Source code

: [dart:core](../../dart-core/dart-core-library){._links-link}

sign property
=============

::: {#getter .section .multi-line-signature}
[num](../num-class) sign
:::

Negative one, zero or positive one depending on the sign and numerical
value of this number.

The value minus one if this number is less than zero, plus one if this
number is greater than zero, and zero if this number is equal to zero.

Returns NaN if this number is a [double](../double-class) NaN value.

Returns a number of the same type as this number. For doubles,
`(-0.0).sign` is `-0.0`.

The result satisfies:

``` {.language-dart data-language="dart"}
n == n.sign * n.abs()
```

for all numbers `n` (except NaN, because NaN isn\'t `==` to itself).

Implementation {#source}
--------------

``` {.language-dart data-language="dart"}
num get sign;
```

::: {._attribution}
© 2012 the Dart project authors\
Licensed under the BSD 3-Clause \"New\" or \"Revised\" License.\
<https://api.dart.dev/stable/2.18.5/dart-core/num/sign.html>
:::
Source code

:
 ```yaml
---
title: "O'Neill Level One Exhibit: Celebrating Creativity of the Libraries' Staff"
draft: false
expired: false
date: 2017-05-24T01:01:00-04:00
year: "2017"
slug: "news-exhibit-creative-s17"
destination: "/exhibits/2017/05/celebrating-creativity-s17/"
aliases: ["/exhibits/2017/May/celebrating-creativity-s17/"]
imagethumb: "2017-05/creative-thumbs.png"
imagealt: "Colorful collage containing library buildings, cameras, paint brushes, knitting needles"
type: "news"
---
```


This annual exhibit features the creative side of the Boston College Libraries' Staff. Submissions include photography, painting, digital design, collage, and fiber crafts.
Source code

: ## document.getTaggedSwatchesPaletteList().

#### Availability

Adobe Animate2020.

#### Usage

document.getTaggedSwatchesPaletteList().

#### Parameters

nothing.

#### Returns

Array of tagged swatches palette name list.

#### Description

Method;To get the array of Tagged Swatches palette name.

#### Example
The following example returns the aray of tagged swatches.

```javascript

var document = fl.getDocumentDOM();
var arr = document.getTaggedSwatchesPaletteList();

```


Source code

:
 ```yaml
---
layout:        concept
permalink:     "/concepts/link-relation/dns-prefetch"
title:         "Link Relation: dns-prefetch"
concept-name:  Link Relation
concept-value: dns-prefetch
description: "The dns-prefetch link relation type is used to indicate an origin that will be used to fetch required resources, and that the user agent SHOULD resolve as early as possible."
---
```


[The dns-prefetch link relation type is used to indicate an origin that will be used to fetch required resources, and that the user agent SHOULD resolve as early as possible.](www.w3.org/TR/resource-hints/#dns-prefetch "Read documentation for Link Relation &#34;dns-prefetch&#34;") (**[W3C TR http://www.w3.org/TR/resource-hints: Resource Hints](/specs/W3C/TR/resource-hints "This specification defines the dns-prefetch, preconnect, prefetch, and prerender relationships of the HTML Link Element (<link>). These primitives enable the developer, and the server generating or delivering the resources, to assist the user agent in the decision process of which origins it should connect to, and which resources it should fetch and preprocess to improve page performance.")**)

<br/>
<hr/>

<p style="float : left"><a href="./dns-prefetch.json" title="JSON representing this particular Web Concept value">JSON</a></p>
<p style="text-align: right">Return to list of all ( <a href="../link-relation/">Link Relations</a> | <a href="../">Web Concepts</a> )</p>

**WHAT NEEDS TO BE DONE:** Type the whole listing again, unaltered.

**RESULT OF THIS TASK:**
Source code

: [dart:core](../../dart-core/dart-core-library){._links-link}

sign property
=============

::: {#getter .section .multi-line-signature}
[num](../num-class) sign
:::

Negative one, zero or positive one depending on the sign and numerical
value of this number.

The value minus one if this number is less than zero, plus one if this
number is greater than zero, and zero if this number is equal to zero.

Returns NaN if this number is a [double](../double-class) NaN value.

Returns a number of the same type as this number. For doubles,
`(-0.0).sign` is `-0.0`.

The result satisfies:

``` {.language-dart data-language="dart"}
n == n.sign * n.abs()
```

for all numbers `n` (except NaN, because NaN isn\'t `==` to itself).

Implementation {#source}
--------------

``` {.language-dart data-language="dart"}
num get sign;
```

::: {._attribution}
© 2012 the Dart project authors\
Licensed under the BSD 3-Clause \"New\" or \"Revised\" License.\
<https://api.dart.dev/stable/2.18.5/dart-core/num/sign.html>
:::
Source code

:
 ```yaml
---
title: "O'Neill Level One Exhibit: Celebrating Creativity of the Libraries' Staff"
draft: false
expired: false
date: 2017-05-24T01:01:00-04:00
year: "2017"
slug: "news-exhibit-creative-s17"
destination: "/exhibits/2017/05/celebrating-creativity-s17/"
aliases: ["/exhibits/2017/May/celebrating-creativity-s17/"]
imagethumb: "2017-05/creative-thumbs.png"
imagealt: "Colorful collage containing library buildings, cameras, paint brushes, knitting needles"
type: "news"
---
```


This annual exhibit features the creative side of the Boston College Libraries' Staff. Submissions include photography, painting, digital design, collage, and fiber crafts.
Source code

: ## document.getTaggedSwatchesPaletteList().

#### Availability

Adobe Animate2020.

#### Usage

document.getTaggedSwatchesPaletteList().

#### Parameters

nothing.

#### Returns

Array of tagged swatches palette name list.

#### Description

Method;To get the array of Tagged Swatches palette name.

#### Example
The following example returns the aray of tagged swatches.

```javascript

var document = fl.getDocumentDOM();
var arr = document.getTaggedSwatchesPaletteList();

```


Source code

:
 ```yaml
---
layout:        concept
permalink:     "/concepts/link-relation/dns-prefetch"
title:         "Link Relation: dns-prefetch"
concept-name:  Link Relation
concept-value: dns-prefetch
description: "The dns-prefetch link relation type is used to indicate an origin that will be used to fetch required resources, and that the user agent SHOULD resolve as early as possible."
---
```


[The dns-prefetch link relation type is used to indicate an origin that will be used to fetch required resources, and that the user agent SHOULD resolve as early as possible.](www.w3.org/TR/resource-hints/#dns-prefetch "Read documentation for Link Relation &#34;dns-prefetch&#34;") (**[W3C TR http://www.w3.org/TR/resource-hints: Resource Hints](/specs/W3C/TR/resource-hints "This specification defines the dns-prefetch, preconnect, prefetch, and prerender relationships of the HTML Link Element (<link>). These primitives enable the developer, and the server generating or delivering the resources, to assist the user agent in the decision process of which origins it should connect to, and which resources it should fetch and preprocess to improve page performance.")**)

<br/>
<hr/>

<p style="float : left"><a href="./dns-prefetch.json" title="JSON representing this particular Web Concept value">JSON</a></p>
<p style="text-align: right">Return to list of all ( <a href="../link-relation/">Link Relations</a> | <a href="../">Web Concepts</a> )</p>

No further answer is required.